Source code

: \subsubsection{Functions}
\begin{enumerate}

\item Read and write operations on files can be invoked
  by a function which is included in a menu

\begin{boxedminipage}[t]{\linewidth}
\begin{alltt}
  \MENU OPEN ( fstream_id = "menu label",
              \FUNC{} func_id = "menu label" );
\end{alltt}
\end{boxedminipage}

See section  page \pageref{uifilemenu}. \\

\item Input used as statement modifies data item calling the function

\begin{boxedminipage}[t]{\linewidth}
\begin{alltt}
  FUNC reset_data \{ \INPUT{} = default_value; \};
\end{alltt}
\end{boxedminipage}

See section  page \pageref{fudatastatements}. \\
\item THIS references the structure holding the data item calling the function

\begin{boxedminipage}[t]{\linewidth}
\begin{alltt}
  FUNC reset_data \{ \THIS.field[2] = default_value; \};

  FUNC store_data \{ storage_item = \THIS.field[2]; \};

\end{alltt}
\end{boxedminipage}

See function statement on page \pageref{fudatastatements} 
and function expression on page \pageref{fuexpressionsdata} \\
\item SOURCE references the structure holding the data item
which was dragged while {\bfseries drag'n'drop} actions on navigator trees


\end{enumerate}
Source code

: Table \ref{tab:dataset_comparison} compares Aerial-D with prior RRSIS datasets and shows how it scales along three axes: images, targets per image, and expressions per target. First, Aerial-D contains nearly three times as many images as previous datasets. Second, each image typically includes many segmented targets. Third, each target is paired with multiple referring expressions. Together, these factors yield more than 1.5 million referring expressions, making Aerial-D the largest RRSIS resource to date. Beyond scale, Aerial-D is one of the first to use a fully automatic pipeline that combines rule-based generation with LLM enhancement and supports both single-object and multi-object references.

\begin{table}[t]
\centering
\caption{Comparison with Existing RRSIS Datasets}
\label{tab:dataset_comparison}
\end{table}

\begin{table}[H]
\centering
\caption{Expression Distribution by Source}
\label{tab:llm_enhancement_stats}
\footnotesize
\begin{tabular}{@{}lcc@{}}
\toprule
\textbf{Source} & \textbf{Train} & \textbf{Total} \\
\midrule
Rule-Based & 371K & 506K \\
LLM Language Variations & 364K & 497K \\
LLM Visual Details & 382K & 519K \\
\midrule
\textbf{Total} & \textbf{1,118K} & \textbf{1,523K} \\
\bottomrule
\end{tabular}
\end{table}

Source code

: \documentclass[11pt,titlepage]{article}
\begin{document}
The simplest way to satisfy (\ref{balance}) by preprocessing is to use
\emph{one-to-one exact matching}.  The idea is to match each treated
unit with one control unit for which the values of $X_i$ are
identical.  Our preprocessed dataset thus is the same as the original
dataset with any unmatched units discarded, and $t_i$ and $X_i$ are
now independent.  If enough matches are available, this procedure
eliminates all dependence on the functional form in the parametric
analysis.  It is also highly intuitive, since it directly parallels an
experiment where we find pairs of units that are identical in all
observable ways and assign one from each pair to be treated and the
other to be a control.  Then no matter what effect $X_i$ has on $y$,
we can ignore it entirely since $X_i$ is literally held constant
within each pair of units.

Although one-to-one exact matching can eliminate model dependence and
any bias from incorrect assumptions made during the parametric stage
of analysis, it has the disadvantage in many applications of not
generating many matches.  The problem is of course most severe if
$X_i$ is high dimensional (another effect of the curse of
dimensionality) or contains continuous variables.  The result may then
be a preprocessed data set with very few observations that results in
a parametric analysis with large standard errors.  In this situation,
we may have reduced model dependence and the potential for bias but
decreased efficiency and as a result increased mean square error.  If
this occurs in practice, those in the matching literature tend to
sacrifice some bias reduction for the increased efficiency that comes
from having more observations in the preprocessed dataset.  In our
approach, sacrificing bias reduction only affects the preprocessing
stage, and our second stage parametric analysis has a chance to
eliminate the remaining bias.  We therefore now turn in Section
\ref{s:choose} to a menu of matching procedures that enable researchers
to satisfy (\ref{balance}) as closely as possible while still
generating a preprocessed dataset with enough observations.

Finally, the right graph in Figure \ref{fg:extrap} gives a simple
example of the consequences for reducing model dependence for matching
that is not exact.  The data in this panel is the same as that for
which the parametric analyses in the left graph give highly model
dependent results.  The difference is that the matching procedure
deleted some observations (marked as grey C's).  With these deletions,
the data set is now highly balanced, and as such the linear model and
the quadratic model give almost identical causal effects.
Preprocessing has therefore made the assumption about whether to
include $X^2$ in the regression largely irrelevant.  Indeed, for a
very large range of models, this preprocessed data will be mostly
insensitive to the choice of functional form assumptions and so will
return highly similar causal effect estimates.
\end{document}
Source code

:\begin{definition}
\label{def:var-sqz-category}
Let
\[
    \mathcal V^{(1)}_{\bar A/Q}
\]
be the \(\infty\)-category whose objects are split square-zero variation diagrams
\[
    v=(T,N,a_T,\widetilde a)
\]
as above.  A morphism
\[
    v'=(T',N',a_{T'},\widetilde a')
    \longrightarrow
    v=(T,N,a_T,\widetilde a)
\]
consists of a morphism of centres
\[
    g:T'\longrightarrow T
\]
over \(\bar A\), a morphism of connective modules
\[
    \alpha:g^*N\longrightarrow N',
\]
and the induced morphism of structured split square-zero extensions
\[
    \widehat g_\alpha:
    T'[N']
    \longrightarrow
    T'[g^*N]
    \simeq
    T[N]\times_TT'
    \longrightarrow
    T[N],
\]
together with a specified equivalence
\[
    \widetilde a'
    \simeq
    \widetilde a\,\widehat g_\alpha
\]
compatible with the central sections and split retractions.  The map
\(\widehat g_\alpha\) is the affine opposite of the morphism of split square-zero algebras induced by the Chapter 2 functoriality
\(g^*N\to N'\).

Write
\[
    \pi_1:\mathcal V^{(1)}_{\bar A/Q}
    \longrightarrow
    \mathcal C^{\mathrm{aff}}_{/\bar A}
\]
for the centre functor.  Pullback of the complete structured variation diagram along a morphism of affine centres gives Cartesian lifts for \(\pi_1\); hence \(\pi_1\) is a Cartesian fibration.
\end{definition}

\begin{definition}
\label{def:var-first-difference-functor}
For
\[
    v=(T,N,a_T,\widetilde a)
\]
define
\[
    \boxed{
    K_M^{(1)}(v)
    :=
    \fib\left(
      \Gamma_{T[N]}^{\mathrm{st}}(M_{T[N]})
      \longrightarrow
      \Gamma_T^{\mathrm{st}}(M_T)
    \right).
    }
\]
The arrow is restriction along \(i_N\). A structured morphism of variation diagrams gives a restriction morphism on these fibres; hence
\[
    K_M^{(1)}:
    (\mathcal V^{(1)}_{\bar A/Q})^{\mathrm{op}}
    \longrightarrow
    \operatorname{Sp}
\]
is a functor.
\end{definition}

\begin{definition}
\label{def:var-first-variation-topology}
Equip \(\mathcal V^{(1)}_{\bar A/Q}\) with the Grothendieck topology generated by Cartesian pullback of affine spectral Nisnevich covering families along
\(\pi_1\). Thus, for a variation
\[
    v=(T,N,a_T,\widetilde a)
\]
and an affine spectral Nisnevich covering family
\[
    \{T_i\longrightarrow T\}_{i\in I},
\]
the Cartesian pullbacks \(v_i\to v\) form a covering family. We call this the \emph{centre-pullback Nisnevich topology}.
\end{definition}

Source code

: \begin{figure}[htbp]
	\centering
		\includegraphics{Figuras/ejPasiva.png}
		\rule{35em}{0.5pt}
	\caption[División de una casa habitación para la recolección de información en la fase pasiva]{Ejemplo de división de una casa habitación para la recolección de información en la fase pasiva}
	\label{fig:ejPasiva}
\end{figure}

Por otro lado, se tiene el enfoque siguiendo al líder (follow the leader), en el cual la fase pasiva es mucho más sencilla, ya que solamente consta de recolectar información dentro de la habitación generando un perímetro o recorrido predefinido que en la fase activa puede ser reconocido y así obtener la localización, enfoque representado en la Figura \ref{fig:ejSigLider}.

============

**REQUIRED WORK:**
In the data above, find the line that contains "eliminate the remaining" and the line that contains "example of the". Repeat exactly those lines and every line between them, and only those.

**EXPECTED ANSWER:**
eliminate the remaining bias.  We therefore now turn in Section
\ref{s:choose} to a menu of matching procedures that enable researchers
to satisfy (\ref{balance}) as closely as possible while still
generating a preprocessed dataset with enough observations.

Finally, the right graph in Figure \ref{fg:extrap} gives a simple
example of the consequences for reducing model dependence for matching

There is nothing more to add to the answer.